You see, the flexibility that you get by being maintained by the NT object manager has a cost associated with it - every operation that's performed on the semaphore/mutex/event requires a user mode  to kernel mode transition, as does waiting on the object.

Sometimes that cost is too high - there's a need for a highly performant lock structure that can be used to protect a region of code.  That's where the critical section comes into play.

A critical section is just  a structure, it contains a whole bunch of opaque fields.  Inside the EnterCriticalSection routine is code that uses interlocked instructions to acquire the structure without entering the kernel - it's what makes the critical section so fast.

Of course, the fact that the critical section is just a structure is also why it can't be shared between processes - since it's just a chunk of memory that's in the processes address space, it's not accessible to other processes.

The clever observer now realizes that this that begs the question: What happens if I initialize a critical section in a shared memory region - after all, it's just a chunk of memory, I can share a memory region between two processes, and just initialize a critical section in the shared memory region.

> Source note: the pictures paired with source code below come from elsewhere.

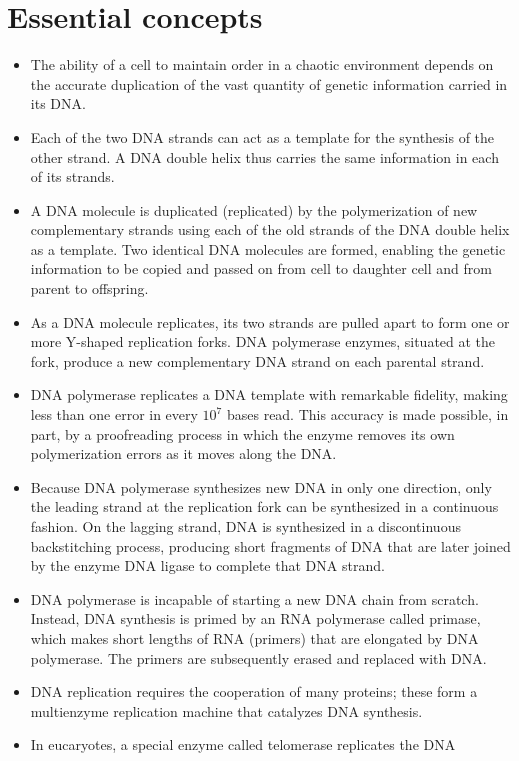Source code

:\section{Essential concepts}

\begin{itemize}
\item The ability of a cell to maintain order in a chaotic environment
depends on the accurate duplication of the vast quantity of genetic
information carried in its DNA.
\item Each of the two DNA strands can act as a template for the synthesis
of the other strand. A DNA double helix thus carries the same information
in each of its strands.
\item A DNA molecule is duplicated (replicated) by the polymerization of
new complementary strands using each of the old strands of the DNA
double helix as a template. Two identical DNA molecules are formed,
enabling the genetic information to be copied and passed on from
cell to daughter cell and from parent to offspring.
\item As a DNA molecule replicates, its two strands are pulled apart to form
one or more Y-shaped replication forks. DNA polymerase enzymes,
situated at the fork, produce a new complementary DNA strand on
each parental strand.
\item DNA polymerase replicates a DNA template with remarkable fidelity,
making less than one error in every $10^7$ bases read. This accuracy
is made possible, in part, by a proofreading process in which the
enzyme removes its own polymerization errors as it moves along the
DNA.
\item Because DNA polymerase synthesizes new DNA in only one direction,
only the leading strand at the replication fork can be synthesized in
a continuous fashion. On the lagging strand, DNA is synthesized in
a discontinuous backstitching process, producing short fragments of
DNA that are later joined by the enzyme DNA ligase to complete that
DNA strand.
\item DNA polymerase is incapable of starting a new DNA chain from
scratch. Instead, DNA synthesis is primed by an RNA polymerase
called primase, which makes short lengths of RNA (primers) that are
elongated by DNA polymerase. The primers are subsequently erased
and replaced with DNA.
\item DNA replication requires the cooperation of many proteins; these form
a multienzyme replication machine that catalyzes DNA synthesis.
\item In eucaryotes, a special enzyme called telomerase replicates the DNA

\end{itemize}
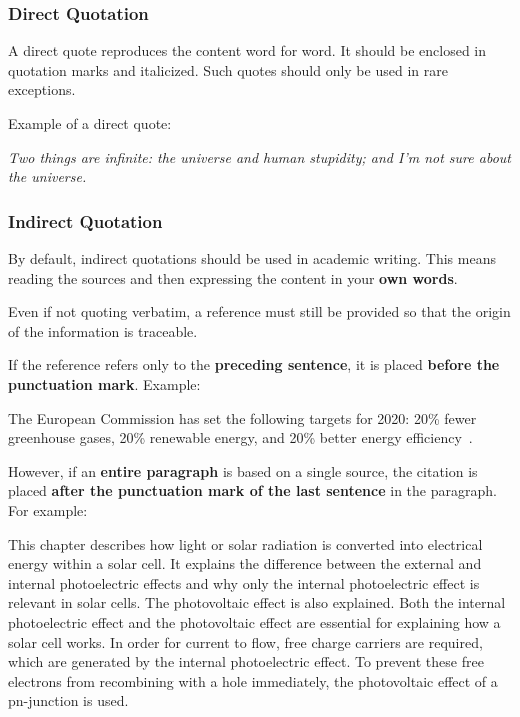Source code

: \subsubsection{Direct Quotation}
\label{sec:directQuotation}

A direct quote reproduces the content word for word. It should be enclosed in quotation marks and italicized. Such quotes should only be used in rare exceptions.

Example of a direct quote:

\begin{center}
		{\glqq}\textit{Two things are infinite: the universe and human stupidity; and I'm not sure about the universe.}{\grqq} \cite{Einstein1941}
\end{center}


\subsubsection{Indirect Quotation}
\label{sec:indirectQuotation}

By default, indirect quotations should be used in academic writing. This means reading the sources and then expressing the content in your \textbf{own words}.

Even if not quoting verbatim, a reference must still be provided so that the origin of the information is traceable.

If the reference refers only to the \textbf{preceding sentence}, it is placed \textbf{before the punctuation mark}. Example:

The European Commission has set the following targets for 2020: 20\% fewer greenhouse gases, 20\% renewable energy, and 20\% better energy efficiency~\cite{EC2008}.

However, if an \textbf{entire paragraph} is based on a single source, the citation is placed \textbf{after the punctuation mark of the last sentence} in the paragraph. For example:

This chapter describes how light or solar radiation is converted into electrical energy within a solar cell. It explains the difference between the external and internal photoelectric effects and why only the internal photoelectric effect is relevant in solar cells. The photovoltaic effect is also explained. Both the internal photoelectric effect and the photovoltaic effect are essential for explaining how a solar cell works. In order for current to flow, free charge carriers are required, which are generated by the internal photoelectric effect. To prevent these free electrons from recombining with a hole immediately, the photovoltaic effect of a pn-junction is used.~\cite{Finke2012}

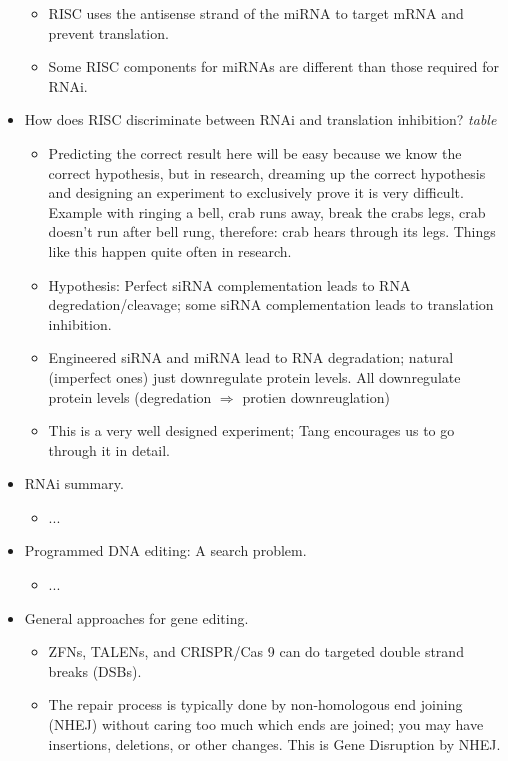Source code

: \documentclass[../notes.tex]{subfiles}
\begin{document}
\begin{itemize}
\begin{itemize}
        \item RISC uses the antisense strand of the miRNA to target mRNA and prevent translation.
        \item Some RISC components for miRNAs are different than those required for RNAi.
    \end{itemize}
    \item How does RISC discriminate between RNAi and translation inhibition?
    \emph{table}
    \begin{itemize}
        \item Predicting the correct result here will be easy because we know the correct hypothesis, but in research, dreaming up the correct hypothesis and designing an experiment to exclusively prove it is very difficult. Example with ringing a bell, crab runs away, break the crabs legs, crab doesn't run after bell rung, therefore: crab hears through its legs. Things like this happen quite often in research.
        \item Hypothesis: Perfect siRNA complementation leads to RNA degredation/cleavage; some siRNA complementation leads to translation inhibition.
        \item Engineered siRNA and miRNA lead to RNA degradation; natural (imperfect ones) just downregulate protein levels. All downregulate protein levels (degredation $\Rightarrow$ protien downreuglation)
        \item This is a very well designed experiment; Tang encourages us to go through it in detail.
    \end{itemize}
    \item RNAi summary.
    \begin{itemize}
        \item ...
    \end{itemize}
    \item Programmed DNA editing: A search problem.
    \begin{itemize}
        \item ...
    \end{itemize}
    \item General approaches for gene editing.
    \begin{itemize}
        \item ZFNs, TALENs, and CRISPR/Cas 9 can do targeted double strand breaks (DSBs).
        \item The repair process is typically done by non-homologous end joining (NHEJ) without caring too much which ends are joined; you may have insertions, deletions, or other changes. This is Gene Disruption by NHEJ.

\end{itemize}
\end{itemize}
\end{document}
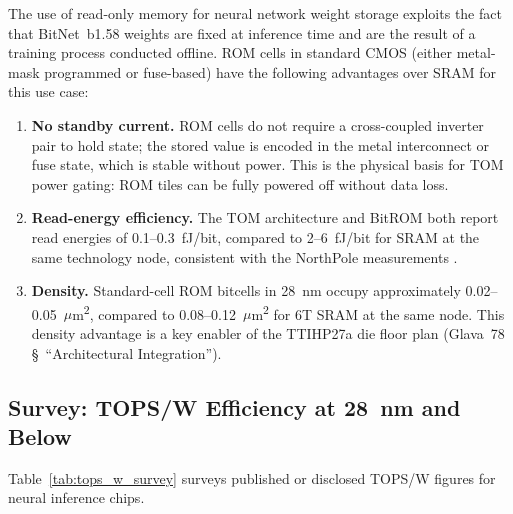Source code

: The use of read-only memory for neural network weight storage exploits
the fact that BitNet~b1.58 weights are fixed at inference time and are
the result of a training process conducted offline.  ROM cells in
standard CMOS (either metal-mask programmed or fuse-based) have the
following advantages over SRAM for this use case:

\begin{enumerate}
  \item \textbf{No standby current.}  ROM cells do not require a cross-coupled
    inverter pair to hold state; the stored value is encoded in the metal
    interconnect or fuse state, which is stable without power.  This is the
    physical basis for TOM power gating: ROM tiles can be fully powered off
    without data loss.

  \item \textbf{Read-energy efficiency.}  The TOM architecture
    \cite{tom_arxiv_2602} and BitROM \cite{bitrom_2025} both report
    read energies of 0.1--0.3~fJ/bit, compared to 2--6~fJ/bit for
    SRAM at the same technology node, consistent with the NorthPole
    measurements \cite{ibm_northpole_2023}.

  \item \textbf{Density.}  Standard-cell ROM bitcells in 28~nm occupy
    approximately 0.02--0.05~\(\mu\)m\textsuperscript{2}, compared to
    0.08--0.12~\(\mu\)m\textsuperscript{2} for 6T SRAM at the same node.
    This density advantage is a key enabler of the TTIHP27a die floor plan
    (Glava~78 §~``Architectural Integration'').
\end{enumerate}

\subsection{Survey: TOPS/W Efficiency at 28~nm and Below}

Table~\ref{tab:tops_w_survey} surveys published or disclosed TOPS/W
figures for neural inference chips.

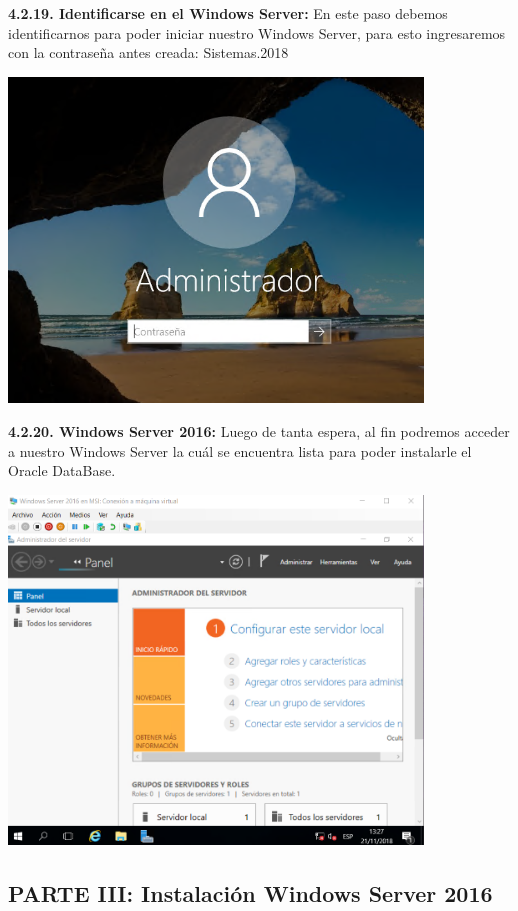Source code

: \textbf {4.2.19. Identificarse en el Windows Server:} En este paso debemos identificarnos para poder iniciar nuestro Windows Server, para esto ingresaremos con la contraseña antes creada: Sistemas.2018
\begin{center}
  \includegraphics[width=11cm]{Imagenes/Identificarse.png}
\end{center}

\textbf {4.2.20. Windows Server 2016:} Luego de tanta espera, al fin podremos acceder a nuestro Windows Server la cuál se encuentra lista para poder instalarle el Oracle DataBase.
\begin{center}
  \includegraphics[width=11cm]{Imagenes/Escritorio_Windows_Server.png}
\end{center}
\break

\subsection{PARTE III: Instalación Windows Server 2016}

This might actually work, for a while.  But the thing about critical sections is that they're more than just a spin lock.  There's also a semaphore that's acquired when the critical section has contention.  And that semaphore isn't shared between processes (actually, the semaphore isn't even "allocated" until there's contention (it's not allocated, per se)).  If that wasn't enough, there are also fields within the critical section that point to other external data structures as well - those structures won't exist in the process that didn't initialize the critical section.  There's no way of knowing what will happen if the other process enters the critical section.  If you're lucky, the process will crash.  If you're not, you might "just" corrupt memory.

This is a really long answer to a really short question, but sometimes its worth digging into it a bit.